Moscow:
Russian President Vladimir Putin called on the Ukrainian troops fighting in the Kursk region on Friday to surrender, after US President Donald Trump encouraged him to “save” the life of Ukrainian soldiers.
Trump and Putin said that the Russian army had surrounded the Ukrainian troops there – claims that had been rejected by Kiev, even when President Volodymyr Zenskypy allowed his troops to come under increasing pressure.
Russia has mounted a rapidly counter -offensive last week and recapturing pieces of land and settlements in the western border region from Ukraine.
“We are sympathetic to President Trump's call,” Putin said in on television on television.
“If they capture their arms and surrender, they will be guaranteed to live and be worthy treatment,” he added.
“To effectively implement the call from the US President, (there must) be a corresponding order of the military political leadership of Ukraine to his army to lay their arms and surrender,” added Putin.
In a position on his social social platform, Trump had attracted Putin about what he said that “thousands” Ukrainian troops “completely surrounded by the Russian army, and in a very poor and vulnerable position”.
“I strongly asked President Putin that their lives are being saved.
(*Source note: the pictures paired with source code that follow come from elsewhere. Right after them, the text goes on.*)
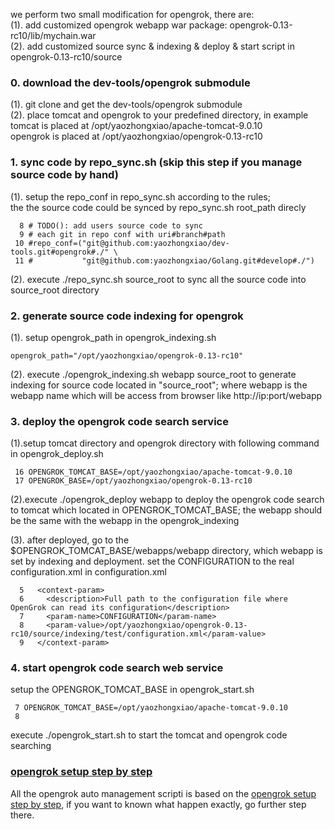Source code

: we perform two small modification for opengrok, there are:  
(1). add customized opengrok webapp war package: opengrok-0.13-rc10/lib/mychain.war  
(2). add customized source sync & indexing & deploy & start script in opengrok-0.13-rc10/source  

### 0. download the dev-tools/opengrok submodule  
(1). git clone and get the dev-tools/opengrok submodule  
(2). place tomcat and opengrok to your predefined directory, in example  
    tomcat is placed at /opt/yaozhongxiao/apache-tomcat-9.0.10  
    opengrok is placed at /opt/yaozhongxiao/opengrok-0.13-rc10  

### 1. sync code by repo_sync.sh (skip this step if you manage source code by hand)  
(1). setup the repo_conf in repo_sync.sh according to the rules;  
the the source code could be synced by repo_sync.sh root_path direcly  

```
  8 # TODO(): add users source code to sync  
  9 # each git in repo conf with uri#branch#path
 10 #repo_conf=("git@github.com:yaozhongxiao/dev-tools.git#opengrok#./" \
 11 #           "git@github.com:yaozhongxiao/Golang.git#develop#./")
```

(2). execute ./repo_sync.sh source_root to sync all the source code into source_root directory  

### 2. generate source code indexing for opengrok
(1). setup opengrok_path in opengrok_indexing.sh  

```
opengrok_path="/opt/yaozhongxiao/opengrok-0.13-rc10"
```

(2). execute ./opengrok_indexing.sh webapp source_root to generate indexing for source 
code located in "source_root"; where webapp is the webapp name which will be access from browser like http://ip:port/webapp 

### 3. deploy the opengrok code search service
(1).setup tomcat directory and opengrok directory with following command in opengrok_deploy.sh  

```
 16 OPENGROK_TOMCAT_BASE=/opt/yaozhongxiao/apache-tomcat-9.0.10
 17 OPENGROK_BASE=/opt/yaozhongxiao/opengrok-0.13-rc10
```

(2).execute ./opengrok_deploy webapp to deploy the opengrok code search to tomcat which located in OPENGROK_TOMCAT_BASE; the webapp should be the same with the webapp in the opengrok_indexing

(3). after deployed, go to the $OPENGROK_TOMCAT_BASE/webapps/webapp directory, which webapp is set by indexing and deployment. set the CONFIGURATION to the real configuration.xml in configuration.xml 

```
  5   <context-param>
  6     <description>Full path to the configuration file where OpenGrok can read its configuration</description>
  7     <param-name>CONFIGURATION</param-name>
  8     <param-value>/opt/yaozhongxiao/opengrok-0.13-rc10/source/indexing/test/configuration.xml</param-value>
  9   </context-param>
```

### 4. start opengrok code search web service
setup the OPENGROK_TOMCAT_BASE in opengrok_start.sh

```
 7 OPENGROK_TOMCAT_BASE=/opt/yaozhongxiao/apache-tomcat-9.0.10
 8
```
execute ./opengrok_start.sh to start the tomcat and opengrok code searching

### [opengrok setup step by step](opengrok_step_by_step.md)

All the opengrok auto management scripti is based on the
[opengrok setup step by step](./opengrok_step_by_step.md), if you want to known
what happen exactly, go further step there.
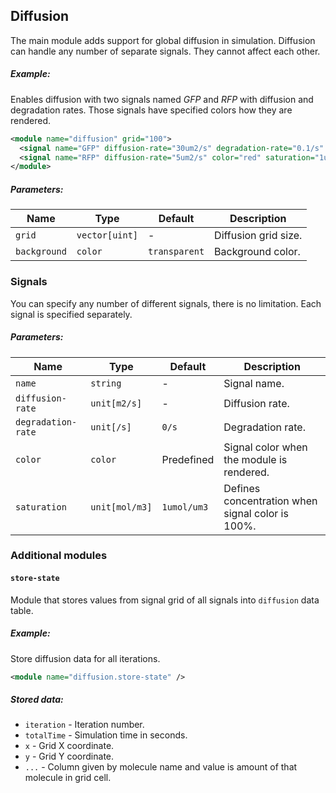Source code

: 
## Diffusion
  
The main module adds support for global diffusion in simulation. Diffusion can handle any number of separate signals. They cannot affect each other.

##### Example:

Enables diffusion with two signals named *GFP* and *RFP* with diffusion and degradation rates. Those signals have specified colors how they are rendered.

```xml
<module name="diffusion" grid="100">
  <signal name="GFP" diffusion-rate="30um2/s" degradation-rate="0.1/s" color="green" />
  <signal name="RFP" diffusion-rate="5um2/s" color="red" saturation="1uM" />
</module>
```

##### Parameters:

| Name         | Type           | Default        | Description |
| ------------ | -------------- | -------------- | ----------- |
| `grid`       | `vector[uint]` | -              | Diffusion grid size. |
| `background` | `color`        | `transparent`  | Background color. |

### Signals

You can specify any number of different signals, there is no limitation. Each signal is specified separately.

##### Parameters:

| Name               | Type           | Default        | Description |
| ------------------ | -------------- | -------------- | ----------- |
| `name`             | `string`       | -              | Signal name. |
| `diffusion-rate`   | `unit[m2/s]`   | -              | Diffusion rate. |
| `degradation-rate` | `unit[/s]`     | `0/s`          | Degradation rate. |
| `color`            | `color`        | Predefined     | Signal color when the module is rendered. |
| `saturation`       | `unit[mol/m3]` | `1umol/um3`    | Defines concentration when signal color is 100%. |

### Additional modules

#### `store-state`

Module that stores values from signal grid of all signals into `diffusion` data table.

##### Example:

Store diffusion data for all iterations.

```xml
<module name="diffusion.store-state" />
```

##### Stored data:

* `iteration` - Iteration number.
* `totalTime` - Simulation time in seconds.
* `x`         - Grid X coordinate.
* `y`         - Grid Y coordinate.
* `...`       - Column given by molecule name and value is amount of that molecule in grid cell.
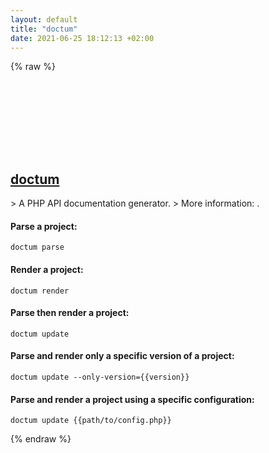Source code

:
 ```yaml
---
layout: default
title: "doctum"
date: 2021-06-25 18:12:13 +02:00
---
```

{% raw %}
<h2 id="doctum">
  <a href="/en/common/doctum.html">doctum</a> <a href="#doctum"><svg class="icon">
    <use href="/assets/images/unicode_sprite.svg#link" />
  </svg></a>
</h2>
> A PHP API documentation generator.
> More information: <https://github.com/code-lts/doctum>.

#### Parse a project:
```shell
doctum parse
```
#### Render a project:
```shell
doctum render
```
#### Parse then render a project:
```shell
doctum update
```
#### Parse and render only a specific version of a project:
```shell
doctum update --only-version={{version}}
```
#### Parse and render a project using a specific configuration:
```shell
doctum update {{path/to/config.php}}
```
{% endraw %}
This would be a terrible massacre, someone who has not been seen since the Second World War,” he said.
Moscow has recaptured the vast majority of territory that KYIV has seized in his cross -border attack in Kursk last August, including in a fast counter -offensive in the past week.
Ukraine denied the claims of Trump and Putin and said that it was held there.
“There is no threat that our units are surrounded,” the general staff wrote in a statement on social media.
But Zensky admitted that his troops were under intense Russian pressure.
“The situation in the Kursk region is clearly very difficult,” said Zensky reporters – including AFP journalists – in Kiev.
He said, however, that the offensive of Ukraine there had forced Russia to pull his troops from other controversial areas of the front, making the pressure on Ukrainian troops to keep control over the eastern logistics hub of Pokrovsk.
“I think the situation in the Pokrovsk sector is now stable, and it will be very difficult to find a chance to occupy Pokrovsk again,” said Zensky.
(Except for the headline, this story was not edited by Our staff and has been published from a syndicated feed.)